Indeed, relaxed social mores allow for ease to test the waters, and because more couples live together there is a decline in marriages.

“We do have some people doing research on the fear of divorce and that’s why people say they want to live with someone, to make sure they don’t get divorced. People take longer to commit to marriages but don’t take longer to commit to living together,” Ms. Manning said.

“Serial cohabitation” or the “relationship-go-round,” where couples enter and leave relationships, adds to the marriage decline. In those cases, she said couples may be seeking greater personal fulfillment or are hoping to be a good match with someone “before they commit to the long run.”

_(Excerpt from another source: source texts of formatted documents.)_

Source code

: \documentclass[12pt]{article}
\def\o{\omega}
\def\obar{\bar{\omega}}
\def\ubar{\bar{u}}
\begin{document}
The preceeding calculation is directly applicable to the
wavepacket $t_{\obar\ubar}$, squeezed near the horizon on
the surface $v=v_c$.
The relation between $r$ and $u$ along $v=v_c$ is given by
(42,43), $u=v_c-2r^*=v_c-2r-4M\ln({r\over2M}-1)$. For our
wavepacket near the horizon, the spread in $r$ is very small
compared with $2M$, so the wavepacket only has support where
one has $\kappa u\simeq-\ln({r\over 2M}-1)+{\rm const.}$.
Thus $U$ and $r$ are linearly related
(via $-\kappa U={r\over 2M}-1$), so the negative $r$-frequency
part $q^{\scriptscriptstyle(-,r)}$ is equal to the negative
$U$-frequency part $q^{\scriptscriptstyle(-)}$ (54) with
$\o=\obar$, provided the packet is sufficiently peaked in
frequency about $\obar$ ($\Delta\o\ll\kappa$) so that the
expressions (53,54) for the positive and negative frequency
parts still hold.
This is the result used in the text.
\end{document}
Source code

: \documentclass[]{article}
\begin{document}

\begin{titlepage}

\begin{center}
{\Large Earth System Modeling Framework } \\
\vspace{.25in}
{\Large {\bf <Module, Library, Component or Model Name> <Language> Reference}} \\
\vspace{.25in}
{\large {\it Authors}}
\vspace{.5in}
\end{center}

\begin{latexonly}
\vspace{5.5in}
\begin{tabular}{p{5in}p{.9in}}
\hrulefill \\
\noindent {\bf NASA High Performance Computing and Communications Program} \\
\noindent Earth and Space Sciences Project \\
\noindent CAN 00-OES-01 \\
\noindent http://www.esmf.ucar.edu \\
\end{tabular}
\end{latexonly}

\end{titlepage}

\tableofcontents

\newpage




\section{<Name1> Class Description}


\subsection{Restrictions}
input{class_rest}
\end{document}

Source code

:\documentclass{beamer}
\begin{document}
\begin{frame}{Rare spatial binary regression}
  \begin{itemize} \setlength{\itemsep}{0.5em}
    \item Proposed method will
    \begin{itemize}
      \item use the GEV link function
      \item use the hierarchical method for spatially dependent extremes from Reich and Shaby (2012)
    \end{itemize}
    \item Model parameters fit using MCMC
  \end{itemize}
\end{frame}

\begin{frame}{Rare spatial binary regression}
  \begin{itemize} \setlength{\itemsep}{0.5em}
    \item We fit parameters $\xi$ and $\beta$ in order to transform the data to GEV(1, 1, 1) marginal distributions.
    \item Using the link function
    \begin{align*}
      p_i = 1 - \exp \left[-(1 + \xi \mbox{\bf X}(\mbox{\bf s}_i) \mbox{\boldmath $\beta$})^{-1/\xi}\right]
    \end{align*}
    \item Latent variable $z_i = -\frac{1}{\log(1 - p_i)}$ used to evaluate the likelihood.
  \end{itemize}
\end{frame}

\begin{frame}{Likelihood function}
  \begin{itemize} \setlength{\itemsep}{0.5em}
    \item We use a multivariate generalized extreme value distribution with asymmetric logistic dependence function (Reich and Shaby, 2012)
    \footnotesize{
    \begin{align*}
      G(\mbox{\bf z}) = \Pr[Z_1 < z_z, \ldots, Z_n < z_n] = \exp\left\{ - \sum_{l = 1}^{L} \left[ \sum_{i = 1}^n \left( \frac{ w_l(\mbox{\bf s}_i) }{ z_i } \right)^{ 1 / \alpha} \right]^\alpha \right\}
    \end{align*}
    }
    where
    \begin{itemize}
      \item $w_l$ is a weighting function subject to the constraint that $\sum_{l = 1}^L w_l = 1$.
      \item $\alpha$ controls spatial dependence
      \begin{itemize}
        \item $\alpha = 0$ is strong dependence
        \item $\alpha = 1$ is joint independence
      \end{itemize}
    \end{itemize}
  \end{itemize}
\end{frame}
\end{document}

Ms. Brown offers an explanation for the increase in the proportion of women who are separated or divorced, which today is 15 percent while in 1920 it was 1 percent.

“The high rates of divorce in the U.S. reflect the individualized meaning of marriage in contemporary society. Marriage is about personal happiness and self-fulfillment. If we aren’t deriving individual satisfaction in our marriage, then divorce is viewed as an acceptable alternative,” she said.

So being “in love” does not solely make marriage work for couples today.

“Love is a fragile basis for marriage,” Ms. Brown added. “Also, we have a high bar for what it means to be a good spouse. For men, it’s no longer enough to be a good economic provider. Now, you have to be an active father and share housework. Similarly, it is no longer enough for women to be housewives and mothers. They also are increasingly expected to be equal contributors to the family economically.”

And while remarriage is not out of the question for the divorced, separated, or widowed, Ms. Brown said it is less common because of the wide range of choices today.

“Many of the benefits of marriage can be obtained through cohabitation. Couples can live together and bear and rear children outside the confines of legal marriage. Still others choose to remain single,” Ms. Brown said. “Marriage is no longer compulsory like it was in the 1950s.”

A U.S. Department of Health and Human Services grant supported the project. Researchers used data for it from the National Vital Statistics, the Centers for Disease Control and Prevention, and the U.S. Census Bureau.